Kirk Kuorkawa painting mural

When the Nisei Veterans Memorial Center opened in Kahului in 2006, a blank concrete retaining wall bordered one end of the property. No one thought of it as a canvas — until Maui artist Kirk Kurokawa came along.

The NVMC honors the nisei (second-generation Japanese-Americans) who served in the U.S. Army in the wake of the attack on Pearl Harbor. Even as their families were being sent to internment camps, these young men strove to prove their loyalty by enlisting. Reluctant at first, the Army created the all-Japanese-American 100th Battalion, and then the Military Intelligence Service, 1399th Engineer Construction Battalion and 442nd Regimental Combat Team — the most decorated unit of its size in World War II.

In 2016, Kurokawa found himself in a conversation with Saedene Yee-Ota, an NVMC board member. Moved by her stories about the center, Kurokawa offered his help. “I jumped on the opportunity and asked if he would paint a mural,” Yee-Ota recalls. “He is probably the best modern portrait artist in Hawai‘i.”

An artist herself, Yee-Ota isn’t alone in her opinion. Kurokawa’s paintings have appeared in the Maui Arts & Cultural Center’s Schaefer Portrait Challenge every year since the statewide, curated exhibition launched in 2003. He won its Juror’s Choice Award in 2006 and People’s Choice Award in 2015, the same year then-governor Neil Abercrombie selected Kurokawa to paint his official portrait.

Kurokawa’s largest solo project to date, the NVMC mural took six months to paint — after a year of poring over the center’s archives. “I started learning their stories,” he says.
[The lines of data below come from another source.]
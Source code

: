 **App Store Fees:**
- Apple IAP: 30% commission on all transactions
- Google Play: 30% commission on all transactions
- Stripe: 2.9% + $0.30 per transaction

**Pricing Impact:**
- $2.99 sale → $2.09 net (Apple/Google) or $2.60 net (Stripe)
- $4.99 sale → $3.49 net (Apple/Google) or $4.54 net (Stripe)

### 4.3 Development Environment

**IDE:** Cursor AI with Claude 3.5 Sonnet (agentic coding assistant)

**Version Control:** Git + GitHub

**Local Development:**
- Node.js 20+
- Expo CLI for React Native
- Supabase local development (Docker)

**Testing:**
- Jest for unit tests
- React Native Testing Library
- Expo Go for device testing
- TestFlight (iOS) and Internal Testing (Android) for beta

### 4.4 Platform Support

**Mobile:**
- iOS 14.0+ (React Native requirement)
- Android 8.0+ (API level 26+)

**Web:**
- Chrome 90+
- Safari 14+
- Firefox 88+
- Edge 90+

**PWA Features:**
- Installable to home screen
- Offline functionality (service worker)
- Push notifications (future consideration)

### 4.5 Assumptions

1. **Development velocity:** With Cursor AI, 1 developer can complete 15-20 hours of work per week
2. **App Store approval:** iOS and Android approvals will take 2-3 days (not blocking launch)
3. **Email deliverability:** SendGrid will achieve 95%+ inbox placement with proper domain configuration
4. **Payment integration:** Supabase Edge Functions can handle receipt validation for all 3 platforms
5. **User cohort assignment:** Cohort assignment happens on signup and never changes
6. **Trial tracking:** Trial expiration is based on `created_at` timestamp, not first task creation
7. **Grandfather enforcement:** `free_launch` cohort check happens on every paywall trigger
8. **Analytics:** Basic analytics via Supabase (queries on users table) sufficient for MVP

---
Among their feats: rescuing the “Lost Battalion,” (1st Battalion, 141st Infantry), after German forces surrounded it in France’s Vosges Mountains. The 442nd saved 211 men while suffering more than 800 casualties.

“It humbles you to know these were regular guys from Hawai‘i that did this amazing thing,” Kurokawa says. “I’ve gotten so much more from this project than I gave.”

The mural’s name? “Quiet Dignity, Everlasting Honor.”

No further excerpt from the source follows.